Borbála (Bori) Hunyadi received an MSc degree in electrical and computer engineering from the Pázmány Péter Catholic University, Budapest in 2009. In the same year she joined Stadius, Department of Electrical Engineering at KU Leuven, where she worked in close collaboration with the Laboratory for Epilepsy Research, and obtained her PhD degree in 2014. She continued working in Stadius as a postdoctoral researcher on the ERC advanced grant Biotensors for EEG-fMRI fusion, and served as the research lead on the Imec-ICON project SeizeIT developing a multimodal wearable seizure detector.

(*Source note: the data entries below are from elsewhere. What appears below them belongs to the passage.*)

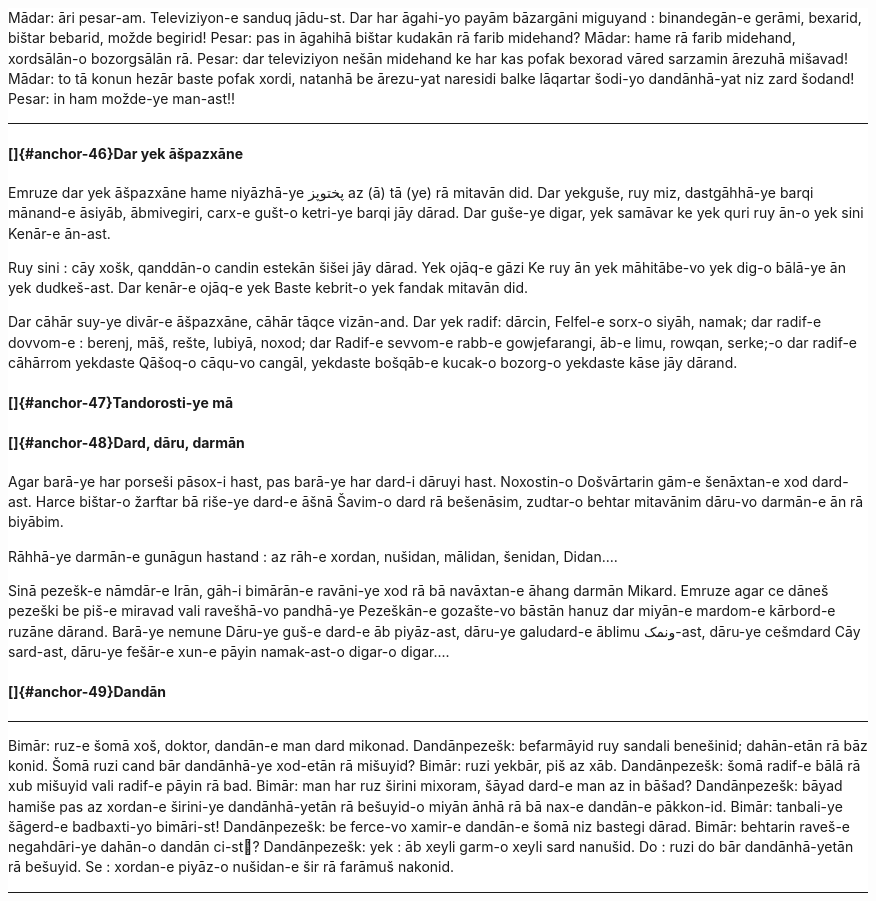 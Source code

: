  Mādar:   āri pesar-am. Televiziyon-e sanduq jādu-st. Dar har āgahi-yo payām bāzargāni mi‌guyand : binandegān-e gerāmi, bexarid, bištar bebarid, možde begirid!
  Pesar:    pas in āgahi‌hā bištar kudakān rā farib mi‌dehand?
  Mādar:   hame rā farib mi‌dehand, xordsālān-o bozorgsālān rā.
  Pesar:    dar televiziyon nešān mi‌dehand ke har kas pofak bexorad vāred sarzamin ārezuhā mi‌šavad!
  Mādar:   to tā konun hezār baste pofak xordi, natanhā be ārezu-yat naresidi balke lāqartar šodi-yo dandān‌hā-yat niz zard šodand!
  Pesar:    in ham možde‌-ye man-ast!!
  ------- --------------------------------------------------------------------------------------------------------------------------------------

#### []{#anchor-46}Dar yek āšpazxāne

Emruze dar yek āšpazxāne hame niyāzhā-ye پختوپز az (ā) tā (ye) rā mi‌tavān did.
Dar yekguše, ruy miz, dastgāh‌hā-ye barqi mānand-e āsiyāb, ābmivegiri, carx-e gušt-o ketri-ye barqi jāy dārad. Dar guše‌-ye digar, yek samāvar ke yek quri ruy ān-o yek sini
Kenār-e ān-ast.

Ruy sini : cāy xošk, qanddān-o candin estekān šišei jāy dārad. Yek ojāq-e gāzi
Ke ruy ān yek māhitābe-vo yek dig-o bālā-ye ān yek dudkeš-ast. Dar kenār-e ojāq-e yek
Baste kebrit-o yek fandak mi‌tavān did.

Dar cāhār suy-ye divār-e āšpazxāne, cāhār tāqce vizān-and. Dar yek radif: dārcin,
Felfel-e sorx-o siyāh, namak; dar radif-e dovvom-e : berenj, māš, rešte, lubiyā, noxod; dar
Radif-e sevvom-e rabb-e gowjefarangi, āb-e limu, rowqan, serke;-o dar radif-e cāhārrom yekdaste
Qāšoq-o cāqu-vo cangāl, yekdaste bošqāb-e kucak-o bozorg-o yekdaste kāse jāy dārand.

#### []{#anchor-47}Tandorosti-ye mā

#### []{#anchor-48}Dard, dāru, darmān

Agar barā-ye har porseši pāsox-i hast, pas barā-ye har dard-i dāruyi hast. Noxostin-o
Došvārtarin gām-e šenāxtan-e xod dard-ast. Harce bištar-o žarf‌tar bā riše‌-ye dard-e āšnā
Šavim-o dard rā bešenāsim, zudtar-o behtar mi‌tavānim dāru-vo darmān-e ān rā biyābim.

Rāh‌hā-ye darmān-e gunāgun hastand : az rāh-e xordan, nušidan, mālidan, šenidan,
Didan\....

Sinā pezešk-e nāmdār-e Irān, gāh-i bimārān-e ravāni-ye xod rā bā navāxtan-e āhang darmān
Mi‌kard. Emruze agar ce dāneš pezeški be piš-e mi‌ravad vali raveš‌hā-vo pandhā-ye
Pezeškān-e gozašte-vo bāstān hanuz dar miyān-e mardom-e kārbord-e ruzāne dārand. Barā-ye nemune
Dāru-ye guš-e dard-e āb piyāz-ast, dāru-ye galudard-e āblimu ونمک-ast, dāru-ye cešmdard
Cāy sard-ast, dāru-ye fešār-e xun-e pāyin namak-ast-o digar-o digar\....

#### []{#anchor-49}Dandān

  ------------- ----------------------------------------------------------------------------------------------------------------------------
  Bimār:        ruz-e šomā xoš, doktor, dandān-e man dard mi‌konad.
  Dandānpezešk:   befarmāyid ruy sandali benešinid; dahān-etān rā bāz konid. Šomā ruzi cand bār dandān‌hā-ye xod-etān rā mi‌šuyid?
  Bimār:        ruzi yekbār, piš az xāb.
  Dandānpezešk:   šomā radif-e bālā rā xub mi‌šuyid vali radif-e pāyin rā bad.
  Bimār:        man har ruz širini mi‌xoram, šāyad dard-e man az in bāšad?
  Dandānpezešk:   bāyad hamiše pas az xordan-e širini-ye dandān‌hā-yetān rā bešuyid-o miyān ānhā rā bā nax-e dandān-e pākkon-id.
  Bimār:        tanbali-ye šāgerd-e badbaxti-yo bimāri-st!
  Dandānpezešk:   be ferce-vo xamir-e dandān-e šomā niz bastegi dārad.
  Bimār:        behtarin raveš-e negahdāri-ye dahān-o dandān ci-st?
  Dandānpezešk:   yek : āb xeyli garm-o xeyli sard nanušid. Do : ruzi do bār dandān‌hā-yetān rā bešuyid. Se : xordan-e piyāz-o nušidan-e šir rā farāmuš nakonid.
  ------------- ----------------------------------------------------------------------------------------------------------------------------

In 2018 she was awarded one of the “Delft Technology Fellowships” for outstanding female academic researchers and joined the Circuits and Systems (now Signal Processing Systems) group at TU Delft as an assistant professor. She is co-director of the Delft Tensor AI Lab (DeTAIL).


Her research interests include signal processing and machine learning for biomedical pattern recognition. More specifically, she is interested in multimodal signal processing and fusion, blind source separation, tensor decompositions and wearable signal processing to better understand healthy and pathological physiology. In particular, she is leading projects on ECG, EEG and (functional) ultrasound signal processing for a variety of applications, with a special focus on neuroscience research.


She is the secretary of the IEEE EMBC Benelux chapter and vice-chair of the EURASIP technical area committee on biomedical signal and image processing.